If the agent's opponent can make a mistake that allows the agent to win, then there will be a trajectory through the game with a return of 1, or perhaps some other postive value in cases where the mistake is only made according to random chance.
The value of states in the game therefore depends on the opponent's strategy.
The opponent's strategy is however not observable - it is unknown and not encoded into the board state.
This should match your intuition when asking the question.
Why then, do many two player game-playing reinforcement agents for games like chess perform well, without using POMDPs?
This is because game theory on these environments supports the concept of "perfect play", and agents that assume their opponent will also attempt to play optimally - without mistakes - will usually do well. Game theory analyses choices leading to forms of the minimax theory - making a choice that your opponent is least able to exploit.
That does mean that such an agent may in fact play sub-optimally against any given opponent. For example, they could potentially turn some losing or draw situations into a win, but have little or no capability to do so unless trained against that kind of opponent. Also, playing like this may be a large risk against other opponents, it may involve playing sub-optimally at some earlier stage.
I have observed a related issue in Kaggle's Connect X competition. Connect 4 is a solved game where player one can force a win, and the best agents are all perfect players. However, they are not all equal. The best performers tweak their agent's choices for player two, to force the highest number of wins against other agents who have not coded a perfect player one. Different kinds of learning strategy lead to different imperfections, and the top of the leaderboard is occupied by the current best perfect agent that also manages to exploit the population of near-perfect agents below it in the rankings. This difference in the top-ranking agents is only possible due to the partially-observable nature of the Connect 4 game played against agents with unknown policies.
What exactly are partially observable environments?
They are environments where in at least some states, the agent does not have access to information that affects the distribution of next state or reward.
Chess played against an opponent where you have a model of their behaviour - i.e. their policy - is fully observable to the agent. This is implicitly assumed by self-play agents and systems, and can work well in practice.

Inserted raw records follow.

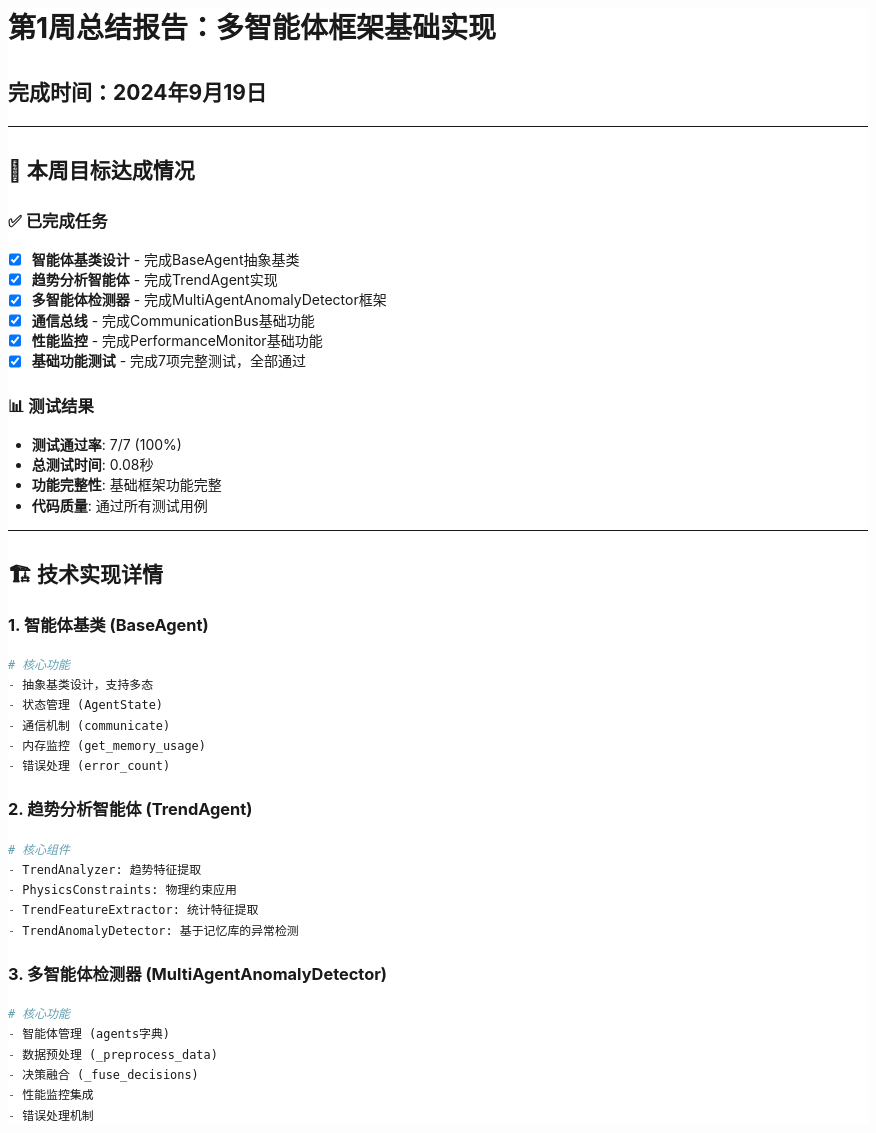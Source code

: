 # 第1周总结报告：多智能体框架基础实现
## 完成时间：2024年9月19日

---

## 🎯 **本周目标达成情况**

### **✅ 已完成任务**
- [x] **智能体基类设计** - 完成BaseAgent抽象基类
- [x] **趋势分析智能体** - 完成TrendAgent实现
- [x] **多智能体检测器** - 完成MultiAgentAnomalyDetector框架
- [x] **通信总线** - 完成CommunicationBus基础功能
- [x] **性能监控** - 完成PerformanceMonitor基础功能
- [x] **基础功能测试** - 完成7项完整测试，全部通过

### **📊 测试结果**
- **测试通过率**: 7/7 (100%)
- **总测试时间**: 0.08秒
- **功能完整性**: 基础框架功能完整
- **代码质量**: 通过所有测试用例

---

## 🏗️ **技术实现详情**

### **1. 智能体基类 (BaseAgent)**
```python
# 核心功能
- 抽象基类设计，支持多态
- 状态管理 (AgentState)
- 通信机制 (communicate)
- 内存监控 (get_memory_usage)
- 错误处理 (error_count)
```

### **2. 趋势分析智能体 (TrendAgent)**
```python
# 核心组件
- TrendAnalyzer: 趋势特征提取
- PhysicsConstraints: 物理约束应用
- TrendFeatureExtractor: 统计特征提取
- TrendAnomalyDetector: 基于记忆库的异常检测
```

### **3. 多智能体检测器 (MultiAgentAnomalyDetector)**
```python
# 核心功能
- 智能体管理 (agents字典)
- 数据预处理 (_preprocess_data)
- 决策融合 (_fuse_decisions)
- 性能监控集成
- 错误处理机制
```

Chess played against an opponent without a model of their behaviour is partially observable. In theory, you could attempt to build a system using a partially observable MDP model (POMDP) to account for this, in an attempt to try and force an opponent into states where they are more likely to make a decision that is good for the agent. However, simply playing optimally as possible in response to all plays by the opponent - i.e. assuming their policy is the same near optimal one as yours even after observing their mistake - is more usual in RL.
The original Alpha Go actually had a separate policy network for its own choices and modelling those of humans. This was selected experimentally as performing slightly better than assuming human opponents used the same policy as the self-play agent.